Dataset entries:
+---+

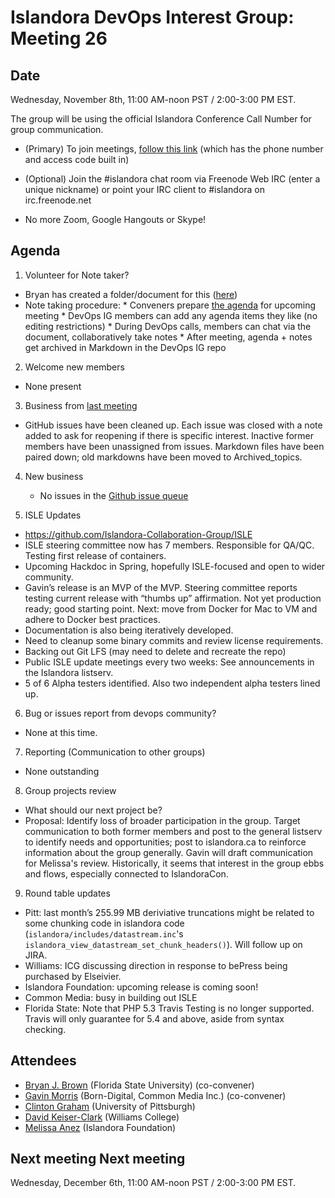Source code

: # Islandora DevOps Interest Group: Meeting 26

## Date
Wednesday, November 8th, 11:00 AM-noon PST / 2:00-3:00 PM EST.

The group will be using the official Islandora Conference Call Number for group communication.

* (Primary) To join meetings, [follow this link](https://www.freeconferencecallhd.com/webrtc?phone=(641)%20715-3570&access_code=304589) (which has the phone number and access code built in)

* (Optional) Join the #islandora chat room via Freenode Web IRC (enter a unique nickname) or point your IRC client to #islandora on irc.freenode.net

* No more Zoom, Google Hangouts or Skype!

## Agenda
1. Volunteer for Note taker?
  * Bryan has created a folder/document for this ([here](http://bit.ly/devops-agenda))
  * Note taking procedure:
        * Conveners prepare [the agenda](http://bit.ly/devops-agenda) for upcoming meeting
        * DevOps IG members can add any agenda items they like (no editing restrictions)
        * During DevOps calls, members can chat via the document, collaboratively take notes
        * After meeting, agenda + notes get archived in Markdown in the DevOps IG repo

2. Welcome new members
 * None present

3. Business from [last meeting](https://github.com/islandora-interest-groups/Islandora-DevOps-Interest-Group/blob/master/meetings/25.md)
 * GitHub issues have been cleaned up.  Each issue was closed with a note added to ask for reopening if there is specific interest.  Inactive former members have been unassigned from issues.  Markdown files have been paired down; old markdowns have been moved to Archived_topics.

4. New business
   * No issues in the [Github issue queue](https://github.com/islandora-interest-groups/Islandora-DevOps-Interest-Group/issues)

5. ISLE Updates
  * https://github.com/Islandora-Collaboration-Group/ISLE
  * ISLE steering committee now has 7 members.  Responsible for QA/QC.  Testing first release of containers.
  * Upcoming Hackdoc in Spring, hopefully ISLE-focused and open to wider community.
  * Gavin’s release is an MVP of the MVP.  Steering committee reports testing current release with “thumbs up” affirmation.  Not yet production ready; good starting point.  Next: move from Docker for Mac to VM and adhere to Docker best practices.
  * Documentation is also being iteratively developed.
  * Need to cleanup some binary commits and review license requirements.
  * Backing out Git LFS (may need to delete and recreate the repo)
  * Public ISLE update meetings every two weeks:  See announcements in the Islandora listserv.
  * 5 of 6 Alpha testers identified.  Also two independent alpha testers lined up.

6. Bug or issues report from devops community?
  * None at this time.

7. Reporting (Communication to other groups)
  * None outstanding

8. Group projects review
  * What should our next project be?
  * Proposal: Identify loss of broader participation in the group. Target communication to both former members and post to the general listserv to identify needs and opportunities; post to islandora.ca to reinforce information about the group generally.  Gavin will draft communication for Melissa's review.  Historically, it seems that interest in the group ebbs and flows, especially connected to IslandoraCon.
  
9. Round table updates
  * Pitt: last month’s 255.99 MB deriviative truncations might be related to some chunking code in islandora code (`islandora/includes/datastream.inc`'s `islandora_view_datastream_set_chunk_headers()`).  Will follow up on JIRA.
  * Williams: ICG discussing direction in response to bePress being purchased by Elseivier.
  * Islandora Foundation: upcoming release is coming soon!
  * Common Media: busy in building out ISLE
  * Florida State: Note that PHP 5.3 Travis Testing is no longer supported.  Travis will only guarantee for 5.4 and above, aside from syntax checking.

## Attendees
* [Bryan J. Brown](https://github.com/bryjbrown) (Florida State University) (co-convener)
* [Gavin Morris](https://github.com/g7morris) (Born-Digital, Common Media Inc.) (co-convener)
* [Clinton Graham](https://github.com/ctgraham) (University of Pittsburgh)
* [David Keiser-Clark](https://github.com/dwk2) (Williams College)
* [Melissa Anez](https://github.com/manez) (Islandora Foundation)

## Next meeting Next meeting
Wednesday, December 6th, 11:00 AM-noon PST / 2:00-3:00 PM EST.

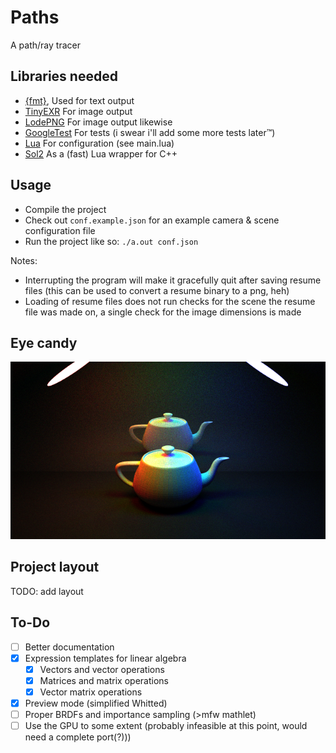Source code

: # Paths

A path/ray tracer

## Libraries needed

- [{fmt}](https://github.com/fmtlib/fmt), Used for text output
- [TinyEXR](https://github.com/syoyo/tinyexr) For image output
- [LodePNG](https://github.com/lvandeve/lodepng) For image output likewise
- [GoogleTest](https://github.com/google/googletest) For tests (i swear i'll add some more tests later:tm:)
- [Lua](https://github.com/lua/lua) For configuration (see main.lua)
- [Sol2](https://github.com/ThePhD/sol2) As a (fast) Lua wrapper for C++

## Usage

- Compile the project
- Check out `conf.example.json` for an example camera & scene configuration file
- Run the project like so: `./a.out conf.json`

Notes:

- Interrupting the program will make it gracefully quit after saving resume files (this can be used to convert a resume binary to a png, heh)
- Loading of resume files does not run checks for the scene the resume file was made on, a single check for the image dimensions is made

## Eye candy

![render](https://github.com/xor-shift/Paths/blob/master/example%20render/304795_6019ms_14_8_4096.png?raw=true)

## Project layout

TODO: add layout

## To-Do

- [ ] Better documentation
- [x] Expression templates for linear algebra
    - [x] Vectors and vector operations
    - [x] Matrices and matrix operations
    - [x] Vector matrix operations
- [x] Preview mode (simplified Whitted)
- [ ] Proper BRDFs and importance sampling (>mfw mathlet)
- [ ] Use the GPU to some extent (probably infeasible at this point, would need a complete port(?)))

+---+

§ **Aim of the exercise**
I would like the exact lines from the data above, starting with the one that holds "## Next meeting Next meeting" and going on through the one that holds "- [LodePNG](https://github.com/lvandeve/lodepng) For", without the pictures.

§ **Answer to the exercise**
## Next meeting Next meeting
Wednesday, December 6th, 11:00 AM-noon PST / 2:00-3:00 PM EST.

Source code

: # Paths

A path/ray tracer

## Libraries needed

- [{fmt}](https://github.com/fmtlib/fmt), Used for text output
- [TinyEXR](https://github.com/syoyo/tinyexr) For image output
- [LodePNG](https://github.com/lvandeve/lodepng) For image output likewise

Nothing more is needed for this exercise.